== Dataset entries

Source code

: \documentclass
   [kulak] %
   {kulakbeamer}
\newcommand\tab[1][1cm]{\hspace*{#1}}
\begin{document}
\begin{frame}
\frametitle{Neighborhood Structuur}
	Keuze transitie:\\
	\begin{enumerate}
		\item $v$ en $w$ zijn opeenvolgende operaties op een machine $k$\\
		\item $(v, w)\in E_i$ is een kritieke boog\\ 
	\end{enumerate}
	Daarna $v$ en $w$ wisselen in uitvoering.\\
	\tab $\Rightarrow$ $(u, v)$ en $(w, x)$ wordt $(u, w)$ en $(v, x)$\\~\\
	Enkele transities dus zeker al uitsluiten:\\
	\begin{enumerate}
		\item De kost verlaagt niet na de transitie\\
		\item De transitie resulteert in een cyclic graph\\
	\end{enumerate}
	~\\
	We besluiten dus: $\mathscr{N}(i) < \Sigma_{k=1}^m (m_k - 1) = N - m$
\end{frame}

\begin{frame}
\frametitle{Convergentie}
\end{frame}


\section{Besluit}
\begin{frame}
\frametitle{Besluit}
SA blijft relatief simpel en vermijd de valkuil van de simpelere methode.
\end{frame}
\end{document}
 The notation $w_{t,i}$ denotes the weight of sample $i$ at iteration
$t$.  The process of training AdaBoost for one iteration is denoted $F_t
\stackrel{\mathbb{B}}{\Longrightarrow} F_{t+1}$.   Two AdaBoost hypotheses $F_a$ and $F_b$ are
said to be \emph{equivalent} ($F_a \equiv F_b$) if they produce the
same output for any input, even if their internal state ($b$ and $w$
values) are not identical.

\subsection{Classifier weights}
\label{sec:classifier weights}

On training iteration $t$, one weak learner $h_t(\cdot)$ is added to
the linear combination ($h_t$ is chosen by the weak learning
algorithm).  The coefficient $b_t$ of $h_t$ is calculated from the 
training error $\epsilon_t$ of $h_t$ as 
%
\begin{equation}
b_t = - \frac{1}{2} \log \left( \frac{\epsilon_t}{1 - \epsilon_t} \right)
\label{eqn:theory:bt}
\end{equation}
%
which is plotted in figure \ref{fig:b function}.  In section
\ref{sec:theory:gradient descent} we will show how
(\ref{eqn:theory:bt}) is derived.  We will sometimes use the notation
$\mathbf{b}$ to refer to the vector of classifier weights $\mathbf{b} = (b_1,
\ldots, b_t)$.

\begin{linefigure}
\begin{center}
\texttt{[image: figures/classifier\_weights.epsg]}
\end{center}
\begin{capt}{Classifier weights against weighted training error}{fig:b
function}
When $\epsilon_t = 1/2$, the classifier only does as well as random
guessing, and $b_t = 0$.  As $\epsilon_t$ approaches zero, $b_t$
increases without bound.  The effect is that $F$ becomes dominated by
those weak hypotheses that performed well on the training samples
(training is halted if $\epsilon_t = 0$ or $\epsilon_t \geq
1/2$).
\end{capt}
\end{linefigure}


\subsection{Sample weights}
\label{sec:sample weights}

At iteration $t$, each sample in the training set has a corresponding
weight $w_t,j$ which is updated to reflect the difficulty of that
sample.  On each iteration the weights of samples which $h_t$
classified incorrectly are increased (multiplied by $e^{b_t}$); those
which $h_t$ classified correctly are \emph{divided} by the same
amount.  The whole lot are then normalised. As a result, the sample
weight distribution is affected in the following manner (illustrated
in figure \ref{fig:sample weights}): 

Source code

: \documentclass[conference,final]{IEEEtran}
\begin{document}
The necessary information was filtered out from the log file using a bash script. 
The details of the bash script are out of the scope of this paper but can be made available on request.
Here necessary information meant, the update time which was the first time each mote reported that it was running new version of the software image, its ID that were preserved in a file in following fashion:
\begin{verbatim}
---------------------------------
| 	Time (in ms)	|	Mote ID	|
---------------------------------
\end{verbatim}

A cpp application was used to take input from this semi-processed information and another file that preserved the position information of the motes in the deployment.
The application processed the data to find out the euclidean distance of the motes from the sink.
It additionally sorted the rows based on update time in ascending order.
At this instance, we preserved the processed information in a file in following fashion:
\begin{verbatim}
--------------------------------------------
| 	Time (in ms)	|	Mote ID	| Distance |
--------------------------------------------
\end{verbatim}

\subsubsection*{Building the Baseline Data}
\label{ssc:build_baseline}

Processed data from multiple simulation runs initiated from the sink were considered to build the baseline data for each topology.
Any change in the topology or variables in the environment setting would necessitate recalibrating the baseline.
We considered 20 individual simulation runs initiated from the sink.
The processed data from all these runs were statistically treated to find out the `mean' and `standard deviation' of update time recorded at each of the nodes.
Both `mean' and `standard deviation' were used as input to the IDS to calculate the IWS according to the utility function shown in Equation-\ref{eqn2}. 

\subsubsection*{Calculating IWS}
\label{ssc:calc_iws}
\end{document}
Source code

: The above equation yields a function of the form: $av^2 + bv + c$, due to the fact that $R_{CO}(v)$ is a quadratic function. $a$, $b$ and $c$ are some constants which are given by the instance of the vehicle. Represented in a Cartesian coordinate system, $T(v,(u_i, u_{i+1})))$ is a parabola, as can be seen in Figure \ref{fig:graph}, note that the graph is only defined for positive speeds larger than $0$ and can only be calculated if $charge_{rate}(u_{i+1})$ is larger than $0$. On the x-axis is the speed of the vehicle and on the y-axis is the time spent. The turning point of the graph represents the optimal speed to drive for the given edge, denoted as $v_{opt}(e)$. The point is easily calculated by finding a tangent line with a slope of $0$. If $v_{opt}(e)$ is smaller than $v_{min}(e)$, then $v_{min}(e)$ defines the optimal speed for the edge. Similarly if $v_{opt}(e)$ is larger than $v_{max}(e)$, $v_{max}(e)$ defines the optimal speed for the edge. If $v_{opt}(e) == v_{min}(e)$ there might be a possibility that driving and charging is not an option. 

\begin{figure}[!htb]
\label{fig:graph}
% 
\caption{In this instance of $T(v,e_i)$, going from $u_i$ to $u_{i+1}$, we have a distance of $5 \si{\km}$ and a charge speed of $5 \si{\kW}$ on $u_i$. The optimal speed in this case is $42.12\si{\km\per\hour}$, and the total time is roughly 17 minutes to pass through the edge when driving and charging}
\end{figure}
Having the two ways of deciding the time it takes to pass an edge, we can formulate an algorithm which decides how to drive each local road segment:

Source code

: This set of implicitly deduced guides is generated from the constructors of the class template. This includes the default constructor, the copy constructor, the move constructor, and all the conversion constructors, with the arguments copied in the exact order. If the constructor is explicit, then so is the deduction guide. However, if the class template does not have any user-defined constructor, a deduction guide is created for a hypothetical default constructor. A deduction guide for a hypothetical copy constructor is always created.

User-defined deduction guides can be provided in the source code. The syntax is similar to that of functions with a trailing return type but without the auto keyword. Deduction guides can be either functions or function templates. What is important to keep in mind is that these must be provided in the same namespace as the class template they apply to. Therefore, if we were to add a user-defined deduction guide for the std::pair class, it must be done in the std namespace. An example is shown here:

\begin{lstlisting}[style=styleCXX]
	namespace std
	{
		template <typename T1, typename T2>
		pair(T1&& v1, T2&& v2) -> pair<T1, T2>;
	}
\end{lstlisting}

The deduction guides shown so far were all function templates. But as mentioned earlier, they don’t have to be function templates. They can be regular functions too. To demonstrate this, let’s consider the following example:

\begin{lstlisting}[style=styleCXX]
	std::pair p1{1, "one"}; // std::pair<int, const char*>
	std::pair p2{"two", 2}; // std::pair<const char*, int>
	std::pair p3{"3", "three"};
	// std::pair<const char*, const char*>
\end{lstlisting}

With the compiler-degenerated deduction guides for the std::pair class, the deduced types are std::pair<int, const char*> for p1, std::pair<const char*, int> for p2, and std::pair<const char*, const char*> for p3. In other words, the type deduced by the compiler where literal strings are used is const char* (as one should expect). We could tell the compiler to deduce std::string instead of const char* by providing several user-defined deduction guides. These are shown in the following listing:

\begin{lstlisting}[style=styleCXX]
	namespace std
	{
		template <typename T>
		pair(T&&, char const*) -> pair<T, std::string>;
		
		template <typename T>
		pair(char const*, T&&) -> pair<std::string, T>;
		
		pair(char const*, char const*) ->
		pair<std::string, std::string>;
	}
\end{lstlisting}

====

■ Work task
Nothing should be returned except the lines from the first line of the data above through the line with "the linear combination", each one exact.

■ Result of the task
Source code

: \documentclass
   [kulak] %
   {kulakbeamer}
\newcommand\tab[1][1cm]{\hspace*{#1}}
\begin{document}
\begin{frame}
\frametitle{Neighborhood Structuur}
	Keuze transitie:\\
	\begin{enumerate}
		\item $v$ en $w$ zijn opeenvolgende operaties op een machine $k$\\
		\item $(v, w)\in E_i$ is een kritieke boog\\ 
	\end{enumerate}
	Daarna $v$ en $w$ wisselen in uitvoering.\\
	\tab $\Rightarrow$ $(u, v)$ en $(w, x)$ wordt $(u, w)$ en $(v, x)$\\~\\
	Enkele transities dus zeker al uitsluiten:\\
	\begin{enumerate}
		\item De kost verlaagt niet na de transitie\\
		\item De transitie resulteert in een cyclic graph\\
	\end{enumerate}
	~\\
	We besluiten dus: $\mathscr{N}(i) < \Sigma_{k=1}^m (m_k - 1) = N - m$
\end{frame}

\begin{frame}
\frametitle{Convergentie}
\end{frame}


\section{Besluit}
\begin{frame}
\frametitle{Besluit}
SA blijft relatief simpel en vermijd de valkuil van de simpelere methode.
\end{frame}
\end{document}
 The notation $w_{t,i}$ denotes the weight of sample $i$ at iteration
$t$.  The process of training AdaBoost for one iteration is denoted $F_t
\stackrel{\mathbb{B}}{\Longrightarrow} F_{t+1}$.   Two AdaBoost hypotheses $F_a$ and $F_b$ are
said to be \emph{equivalent} ($F_a \equiv F_b$) if they produce the
same output for any input, even if their internal state ($b$ and $w$
values) are not identical.

\subsection{Classifier weights}
\label{sec:classifier weights}

On training iteration $t$, one weak learner $h_t(\cdot)$ is added to
the linear combination ($h_t$ is chosen by the weak learning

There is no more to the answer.